Surprisingly, these different languages and cultures we had all grown up immersed in became the stepping stones for our dorm discussions, the twenty-six of us curious about the way others lived and the stories they had. At the same time, we all shared a Chinese descent, and this served as the platform for which we built friendship. I gained many valuable memories from this experience, and new friends both around the globe and locally in China, which I now cherish and hold dear to my heart.
Of course, it had not been easy diving into socialising the minute I arrived. I had just come from an internship, having made many friends that I missed greatly and knew whom I would not be seeing again soon. So for the first week or so, I kept to myself, listening to my music and hardly talking to anyone else. By the end of the camp, the realisation came to me that this isolation had been a mistake. Only if you truly open up and allow yourself to see the good in other people, does spending time with them become more bearable, and in this case even enjoyable.
As the two weeks drew to a close, I found myself finally playing cards with all the girls in our dorm room every night, sharing snacks with each other and casually talking about our cultures, hopes and dreams. Many tears were being shed as we said our goodbyes on the last day and hugged. As Winston Churchill once said, “Attitude is a little thing that makes a big difference.”
In the midst of the sweltering heat, my fellow camp members made good company as we unearthed the depths of Chinese culture through various hands-on activities and field trips. Among the many sights we saw, a few highlights were the Xitang old town, Nan River, Haining Lantern Museum and its handcraft puppet show, as well as a recycled metal robots park.
At these tourist locations, we spotted square dancing, smelled the sweet aromas of local street food, and lingered, too long for our guide’s taste, in souvenir shops. We also got to see the process and history of leather and silk making, and finally Chinese works of art like calligraphy, painting and brightly lit lantern pieces. I could go on – but really the views are best seen through pictures.
We also engaged in making our own pottery, paintings, traditional weaved crafts, glutinous rice dumplings, cutting paper, conducting a traditional tea ceremony and much more. I sculpted a mug and teamed up with my little sister and our roommate to make the Great Wall and a pot. These activities were quite thrilling, and when putting our mind to it we found that we could create beautiful pieces with our creativity.

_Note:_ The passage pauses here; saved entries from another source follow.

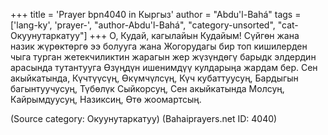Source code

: +++
title = 'Prayer bpn4040 in Кыргыз'
author = "Abdu'l-Bahá"
tags = ['lang-ky', 'prayer-', "author-Abdu'l-Bahá", "category-unsorted", "cat-Окуунутаркатуу"]
+++
О, Кудай, кагылайын Кудайым! Сүйгөн жана назик жүрөктөргө ээ болууга жана Жогорудагы бир топ кишилерден чыга турган жетекчиликтин жарагын жер жүзүндөгү барыдк элдердин арасында тутантууга Өзүңдүн ишенимдүү кулдарыңа жардам бер. Сен акыйкатында, Күчтүүсүң, Өкүмчүлсүң, Күч кубаттуусуң, Бардыгын багынтуучусуң, Түбөлүк Сыйкорсуң, Сен акыйкатында Молсуң, Кайрымдуусуң, Назиксиң, Өтө жоомартсың.

(Source category: Окуунутаркатуу)
(Bahaiprayers.net ID: 4040)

I really enjoyed the various mediums through which we got to experience Chinese culture, as it was not simply lecture listening but also cutting, molding, pouring, painting, weaving, stuffing, shaping, drinking, eating, singing, dancing galore. Even our daily routines became habits of Chinese middle school students, as we lived in their wifi-less and squat toilet-equipped dorms, and ate their cafeteria’s food during the camp. I came to love the school and the local province more than before, its original meaning of my parents and grandparents’ hometown becoming more enriched now that I had my own personal experience living here.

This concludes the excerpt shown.